Required action: The answer must be every line of the records in which the string "GetOne" appears.

Extracted information:

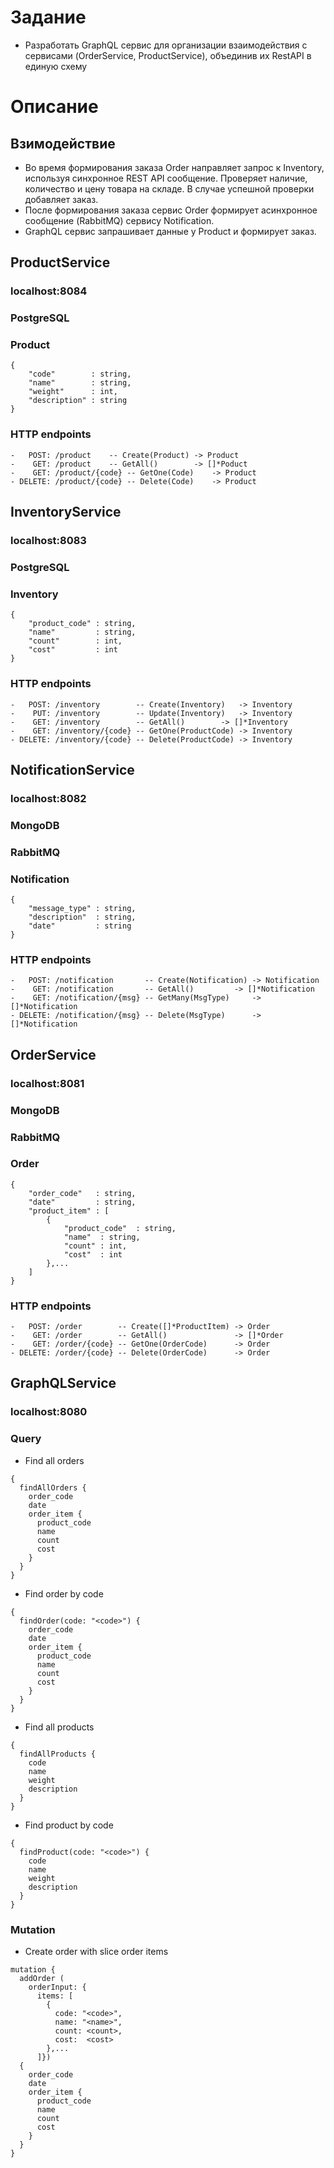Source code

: # Задание

- Разработать GraphQL сервис для организации взаимодействия с сервисами (OrderService, ProductService), объединив их RestAPI в единую схему

# Описание

## Взимодействие

- Во время формирования заказа Order направляет запрос к Inventory, используя синхронное REST API сообщение. Проверяет наличие, количество и цену товара на складе. В случае успешной проверки добавляет заказ.
- После формирования заказа сервис Order формирует асинхронное сообщение (RabbitMQ) сервису Notification.
- GraphQL сервис запрашивает данные у Product и формирует заказ.

## ProductService 

### localhost:8084

### PostgreSQL

### Product
```
{ 
	"code"        : string,
	"name" 	      : string,
	"weight"      : int,
	"description" : string
}
```
	
### HTTP endpoints
```
-   POST: /product 	  -- Create(Product) -> Product
-    GET: /product 	  -- GetAll() 	     -> []*Poduct
-    GET: /product/{code} -- GetOne(Code)    -> Product
- DELETE: /product/{code} -- Delete(Code)    -> Product
```


## InventoryService

### localhost:8083

### PostgreSQL

### Inventory
```
{ 
	"product_code" : string,
	"name" 	       : string,
	"count"        : int,
	"cost"         : int
}
```
	
### HTTP endpoints
```
-   POST: /inventory        -- Create(Inventory)   -> Inventory
-    PUT: /inventory        -- Update(Inventory)   -> Inventory
-    GET: /inventory        -- GetAll() 	   -> []*Inventory
-    GET: /inventory/{code} -- GetOne(ProductCode) -> Inventory
- DELETE: /inventory/{code} -- Delete(ProductCode) -> Inventory
```


## NotificationService

### localhost:8082

### MongoDB

### RabbitMQ

### Notification
```
{ 
	"message_type" : string,
	"description"  : string,
	"date" 	       : string
}
```
	
### HTTP endpoints
```
-   POST: /notification       -- Create(Notification) -> Notification
-    GET: /notification       -- GetAll() 	      -> []*Notification
-    GET: /notification/{msg} -- GetMany(MsgType)     -> []*Notification
- DELETE: /notification/{msg} -- Delete(MsgType)      -> []*Notification
```


## OrderService

### localhost:8081

### MongoDB

### RabbitMQ

### Order
```
{ 
	"order_code"   : string,
	"date"         : string,
	"product_item" : [
		{
			"product_code"  : string,
			"name"  : string,
			"count" : int,
			"cost"  : int
		},...
	]
}
```
	
### HTTP endpoints
```
-   POST: /order        -- Create([]*ProductItem) -> Order
-    GET: /order        -- GetAll() 	          -> []*Order
-    GET: /order/{code} -- GetOne(OrderCode)      -> Order
- DELETE: /order/{code} -- Delete(OrderCode)      -> Order
```


## GraphQLService

### localhost:8080

### Query

- Find all orders
```
{
  findAllOrders {
    order_code
    date
    order_item {
      product_code
      name
      count
      cost
    }
  }
}
```
- Find order by code
```
{
  findOrder(code: "<code>") {
    order_code
    date
    order_item {
      product_code
      name
      count
      cost
    }
  }
}

```
- Find all products
```
{
  findAllProducts {
    code
    name
    weight
    description
  }
}
```
- Find product by code
```
{
  findProduct(code: "<code>") {
    code
    name
    weight
    description
  }
}
```

### Mutation

- Create order with slice order items
```
mutation {
  addOrder (
    orderInput: {
      items: [
        {
          code: "<code>", 
          name: "<name>", 
          count: <count>, 
          cost:  <cost>
        },...
      ]}) 
  {
    order_code
    date
    order_item {
      product_code
      name
      count
      cost
    }
  }
}
```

Result:
-    GET: /product/{code} -- GetOne(Code)    -> Product
-    GET: /inventory/{code} -- GetOne(ProductCode) -> Inventory
-    GET: /order/{code} -- GetOne(OrderCode)      -> Order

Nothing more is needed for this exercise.